Tamil Nadu: Tall order for Umbalacherry after new rules

Farmers and bull owners of Umbalacherry breed rejoiced when pro-jallikkattu protests shook the state and the ban was lifted subsequently.

Published: 14th January 2018 02:03 AM  |   Last Updated: 14th January 2018 09:37 AM   |  A+A-

Express News Service

NAGAPATTINAM: Farmers and bull owners of Umbalacherry breed rejoiced when pro-jallikkattu protests shook the state and the ban was lifted subsequently. Many people from across the State even started showing interest in buying Umbalacherry bulls. But a recent government rule that allows only bulls that are above four feet in height to take part in Jallikattu has come as a shock for them.

Fully grown Umbalacherry bulls have an average height of 4 feet, and some are slightly shorter. Though Kangeyam and Pulikulam bull breeds are widely used in jallikkattu, after the pro-jallikkattu protests, the Umbalacherry bull breeds also began getting the attention of jallikkattu lovers.

According to J B Janakiranam, president, Umbalacherry Traditional Cattle Breed Growers Association, usually only about 20 bulls sell per year for Jallikkattu, but this year, the number touched 200. Of them, 50 were sold in the last three months.

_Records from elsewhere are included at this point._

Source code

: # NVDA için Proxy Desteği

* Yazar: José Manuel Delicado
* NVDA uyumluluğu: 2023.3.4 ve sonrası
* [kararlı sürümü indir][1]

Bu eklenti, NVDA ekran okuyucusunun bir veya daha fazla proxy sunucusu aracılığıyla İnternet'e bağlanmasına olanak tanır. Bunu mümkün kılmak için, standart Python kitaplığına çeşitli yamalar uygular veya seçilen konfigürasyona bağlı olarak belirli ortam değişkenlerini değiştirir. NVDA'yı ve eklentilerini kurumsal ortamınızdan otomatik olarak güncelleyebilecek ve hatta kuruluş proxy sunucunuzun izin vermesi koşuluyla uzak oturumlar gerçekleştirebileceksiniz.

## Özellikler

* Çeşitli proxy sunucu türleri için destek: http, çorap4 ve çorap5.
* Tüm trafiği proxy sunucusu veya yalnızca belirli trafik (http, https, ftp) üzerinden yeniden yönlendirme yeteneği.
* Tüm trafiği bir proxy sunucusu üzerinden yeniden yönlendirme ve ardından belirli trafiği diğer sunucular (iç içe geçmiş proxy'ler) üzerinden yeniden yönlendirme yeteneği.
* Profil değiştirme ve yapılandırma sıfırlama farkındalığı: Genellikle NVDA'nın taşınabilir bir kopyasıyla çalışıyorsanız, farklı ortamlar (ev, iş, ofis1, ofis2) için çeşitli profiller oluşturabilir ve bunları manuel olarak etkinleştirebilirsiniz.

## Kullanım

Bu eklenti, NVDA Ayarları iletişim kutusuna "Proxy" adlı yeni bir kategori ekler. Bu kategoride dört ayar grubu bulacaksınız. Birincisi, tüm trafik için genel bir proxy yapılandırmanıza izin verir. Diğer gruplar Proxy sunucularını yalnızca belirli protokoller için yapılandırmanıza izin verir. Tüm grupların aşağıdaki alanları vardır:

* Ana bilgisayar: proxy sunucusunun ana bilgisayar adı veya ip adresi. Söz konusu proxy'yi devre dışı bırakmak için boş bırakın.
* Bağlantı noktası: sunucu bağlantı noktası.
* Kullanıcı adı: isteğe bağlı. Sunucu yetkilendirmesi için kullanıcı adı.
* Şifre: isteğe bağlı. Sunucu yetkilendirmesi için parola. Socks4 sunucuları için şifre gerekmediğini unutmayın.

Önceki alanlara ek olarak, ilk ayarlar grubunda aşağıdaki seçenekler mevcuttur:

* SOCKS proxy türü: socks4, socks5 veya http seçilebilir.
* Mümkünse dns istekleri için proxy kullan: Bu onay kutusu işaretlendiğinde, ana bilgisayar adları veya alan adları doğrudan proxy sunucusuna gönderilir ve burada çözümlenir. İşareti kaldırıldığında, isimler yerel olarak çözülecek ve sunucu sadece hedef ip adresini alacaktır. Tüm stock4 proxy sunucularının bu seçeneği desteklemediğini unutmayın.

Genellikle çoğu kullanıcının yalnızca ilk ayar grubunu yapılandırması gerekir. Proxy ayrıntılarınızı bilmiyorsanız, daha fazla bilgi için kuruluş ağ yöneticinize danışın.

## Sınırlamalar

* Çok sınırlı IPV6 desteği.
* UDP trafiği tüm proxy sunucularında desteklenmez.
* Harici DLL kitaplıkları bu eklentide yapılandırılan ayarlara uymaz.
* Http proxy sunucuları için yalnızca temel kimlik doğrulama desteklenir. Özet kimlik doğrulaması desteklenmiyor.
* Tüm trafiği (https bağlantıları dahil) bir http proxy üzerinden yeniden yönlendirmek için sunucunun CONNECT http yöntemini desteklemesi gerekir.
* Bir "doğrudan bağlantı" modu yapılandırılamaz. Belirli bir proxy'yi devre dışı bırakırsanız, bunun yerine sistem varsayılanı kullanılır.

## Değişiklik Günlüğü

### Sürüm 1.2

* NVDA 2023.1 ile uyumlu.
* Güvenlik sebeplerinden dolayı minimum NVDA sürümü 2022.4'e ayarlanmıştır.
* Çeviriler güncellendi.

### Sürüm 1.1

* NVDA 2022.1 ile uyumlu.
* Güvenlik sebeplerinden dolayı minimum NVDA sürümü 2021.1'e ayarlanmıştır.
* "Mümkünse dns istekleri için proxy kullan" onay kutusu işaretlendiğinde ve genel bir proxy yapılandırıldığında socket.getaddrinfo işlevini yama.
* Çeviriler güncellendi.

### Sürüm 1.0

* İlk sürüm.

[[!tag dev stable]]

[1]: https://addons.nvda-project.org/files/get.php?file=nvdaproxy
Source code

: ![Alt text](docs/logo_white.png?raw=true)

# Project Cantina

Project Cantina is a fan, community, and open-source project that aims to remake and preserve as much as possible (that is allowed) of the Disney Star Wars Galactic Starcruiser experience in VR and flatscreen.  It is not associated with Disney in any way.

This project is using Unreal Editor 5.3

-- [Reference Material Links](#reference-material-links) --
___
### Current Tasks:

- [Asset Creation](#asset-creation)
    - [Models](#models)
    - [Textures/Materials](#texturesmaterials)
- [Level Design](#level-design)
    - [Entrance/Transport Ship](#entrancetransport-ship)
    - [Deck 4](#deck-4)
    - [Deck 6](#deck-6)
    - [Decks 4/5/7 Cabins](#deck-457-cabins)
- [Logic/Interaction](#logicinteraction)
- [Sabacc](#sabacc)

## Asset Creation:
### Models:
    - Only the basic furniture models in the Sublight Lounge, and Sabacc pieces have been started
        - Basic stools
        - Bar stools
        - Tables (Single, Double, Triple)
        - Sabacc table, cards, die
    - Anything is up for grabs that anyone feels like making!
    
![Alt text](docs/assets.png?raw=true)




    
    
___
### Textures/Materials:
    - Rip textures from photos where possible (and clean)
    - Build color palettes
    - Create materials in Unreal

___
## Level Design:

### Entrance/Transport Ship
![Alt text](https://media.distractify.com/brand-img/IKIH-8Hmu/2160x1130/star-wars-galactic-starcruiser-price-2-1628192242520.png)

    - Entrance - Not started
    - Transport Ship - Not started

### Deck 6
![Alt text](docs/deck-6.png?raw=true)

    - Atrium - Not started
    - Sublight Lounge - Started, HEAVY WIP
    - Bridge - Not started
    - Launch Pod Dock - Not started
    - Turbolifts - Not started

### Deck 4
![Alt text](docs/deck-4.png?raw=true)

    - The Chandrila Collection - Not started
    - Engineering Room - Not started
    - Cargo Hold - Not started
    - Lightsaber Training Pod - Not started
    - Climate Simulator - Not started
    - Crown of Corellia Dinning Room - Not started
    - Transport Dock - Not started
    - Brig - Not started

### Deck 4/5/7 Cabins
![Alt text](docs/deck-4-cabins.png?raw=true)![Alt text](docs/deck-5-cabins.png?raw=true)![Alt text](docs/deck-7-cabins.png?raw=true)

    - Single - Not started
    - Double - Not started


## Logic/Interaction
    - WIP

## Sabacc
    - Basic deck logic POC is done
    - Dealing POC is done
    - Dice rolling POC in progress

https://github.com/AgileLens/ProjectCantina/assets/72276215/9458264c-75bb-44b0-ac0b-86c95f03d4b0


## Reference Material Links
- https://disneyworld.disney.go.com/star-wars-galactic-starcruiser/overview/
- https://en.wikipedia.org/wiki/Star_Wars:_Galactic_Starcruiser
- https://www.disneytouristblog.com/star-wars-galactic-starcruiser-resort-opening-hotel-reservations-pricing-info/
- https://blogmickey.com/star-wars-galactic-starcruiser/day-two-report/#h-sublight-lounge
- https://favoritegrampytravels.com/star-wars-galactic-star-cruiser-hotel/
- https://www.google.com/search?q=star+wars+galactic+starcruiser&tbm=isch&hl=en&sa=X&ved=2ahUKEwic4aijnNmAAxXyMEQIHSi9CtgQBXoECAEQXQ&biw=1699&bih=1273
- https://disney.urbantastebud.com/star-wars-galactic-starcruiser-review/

Janakiraman said: “Ours is a 150-year old breed. There are about four varieties, namely Suriyankaattu Maadu, Vennapillai Maadu, Ganapathiyaan Maadu and Aaattukkaari Maadu. Each has its own character.Vennanpillai and Attukkaari varieties are used in jallikkattu. In order to develop the breed, the TN Government has established a cattle farm at 500 acres in Korkai, near Umbalacherry.

There, around 500 cows and bulls are being protected. In Thanjavur, Tiruvarur and Nagapattinam, there are about 70,000 original Umbalacherry cattle with the farmers. Before the jallikkattu protests, Umbalacherry bulls were only used in jallikkattu events conducted in Thanjavur and Pudukottai districts. But after the protests, even people from Madurai, Dindugal, Theni and Namakkal began purchasing the bulls.”

Explaining how it is different from other breeds, Janakiraman,  said, “Our bulls do not have big horns, and are not very tall. But they are very sensitive. The bull tamers would not be able to identify where the Umblacherry would strike from the vaadivaasal. Kangeyam bulls have two-foot long horns and can reach heights of up to 7 feet. Puliyankulam breeds are around six-foot tall and horns grow up to 1.5 feet. But the maximum height of the Umbalacherry variety is around four feet and they have horns that measure around 45 cms.”

He also said three-year-old bulls are highly preferred as they can be trained in a short period of time. A three-year-old bull sells for `45,000. An 8-year-old bull sells for around `65,000, but the government’s decision has poured cold water on sales. “The government should instead place restrictions based on strength and stamina,” he said.     

Speaking to Express, J Pandiyan of Madurai, who purchased a three-year-old bull last March for `45,000, said, “I had trained the bull well. I already have a Kangeyam bull. But the Umbalacherry bull is much more ferocious and intelligent. As my Umblacherry stands 3.72 feet tall, it has been rejected for taking part in the Alanganallur, Avaniyapuram and Balamedu Jallikkatus. Not only myself, many people like me have been affected much.”